▸ **Input material**
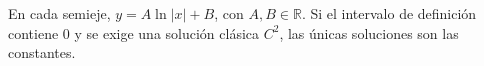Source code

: En cada semieje, $y=A\ln|x|+B$, con $A,B\in\mathbb R$. Si el intervalo de definición contiene $0$ y se exige una solución clásica $C^2$, las únicas soluciones son las constantes.
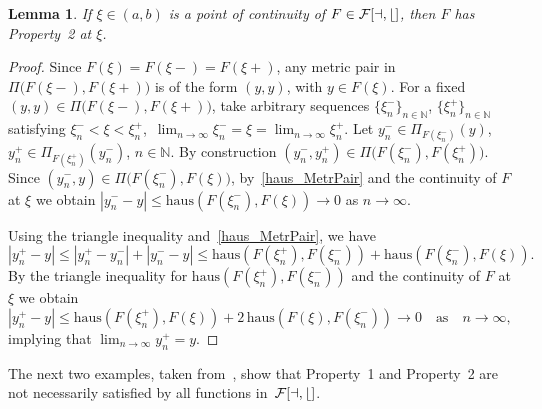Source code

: \documentclass[final,3p,mathptmx]{article}%
\newcommand{\N}{{\mathbb N}}
\newcommand{\haus}{\mathrm{haus}}
\newcommand{\PrjXonY}[2]{\Pi_{#2}{(#1)} }
\newcommand{\Pair}[2]{\Pi \big ( {#1},{#2} \big )}
\newcommand{\calF}{\cal{F}[a,b]}
\newtheorem{lemma}[remark]{Lemma}
\begin{document}
{{{{\begin{lemma}\label{Lemma_ContImpliesProp2}
 If $\xi \in (a,b)$ is a point of continuity of $F \in \calF$, then $F$ has Property~2 at $\xi$.
\end{lemma}

\begin{proof}
	Since $	F(\xi) = F(\xi-)=F(\xi+)$, any metric pair in $\Pair{F(\xi-)}{F(\xi+)}$ is of the form $(y,y)$, 
	with $y\in F(\xi)$. For a fixed $(y,y) \in \Pair{F(\xi-)}{F(\xi+)}$, take arbitrary sequences $\{\xi_n^-\}_{n \in \N}$, $\{\xi_n^+\}_{n \in \N}$ satisfying $\xi_n^- < \xi < \xi_n^+$,\, 
	$\lim_{n \to \infty} \xi_n^- = \xi = \lim_{n \to \infty} \xi_n^+$. 
	Let $y_n^- \in \PrjXonY{y}{F(\xi_n^-)}$, $y_n^+ \in \PrjXonY{y_n^-}{F(\xi_n^+)}$, $n\in \N$. 
	By construction $ (y_n^-, y_n^+) \in \Pair{F(\xi_n^-)}{F(\xi_n^+)} $.
Since $ (y_n^-, y) \in \Pair{F(\xi_n^-)}{F(\xi)}$, by~\eqref{haus_MetrPair} and the continuity of $F$ at $\xi$ we obtain
$|y_n^- - y| \le \haus( F(\xi_n^-) , F(\xi) ) \to 0$ as $n\to \infty$.

Using the triangle inequality and~\eqref{haus_MetrPair}, we have
$$
|y_n^+ - y| \le |y_n^+ - y_n^- | + |y_n^- - y| \le \haus( F(\xi_n^+) , F(\xi_n^-)) + \haus( F(\xi_n^-) , F(\xi)).
$$
By the triangle inequality for $\haus( F(\xi_n^+) , F(\xi_n^-))$ and the continuity of $F$ at $\xi$ we obtain
$$
|y_n^+ - y| \le \haus( F(\xi_n^+) , F(\xi)) +  2 \, \haus(F(\xi),  F(\xi_n^-)) \to 0 \quad \text{as} \quad n\to \infty,
$$
implying that $\lim_{n \to \infty} y_n^+ = y$.

		
\end{proof}

The next two examples, taken from~\cite[Section~7]{BDFM:2021}, show that Property~1 and Property~2 are not 
necessarily satisfied by all functions in~$\calF$.

}}}}
\end{document}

▸ **Aim of the task**
Find how many lines in the material above contain "Since", and answer with that number only.

▸ **Output for this task**
2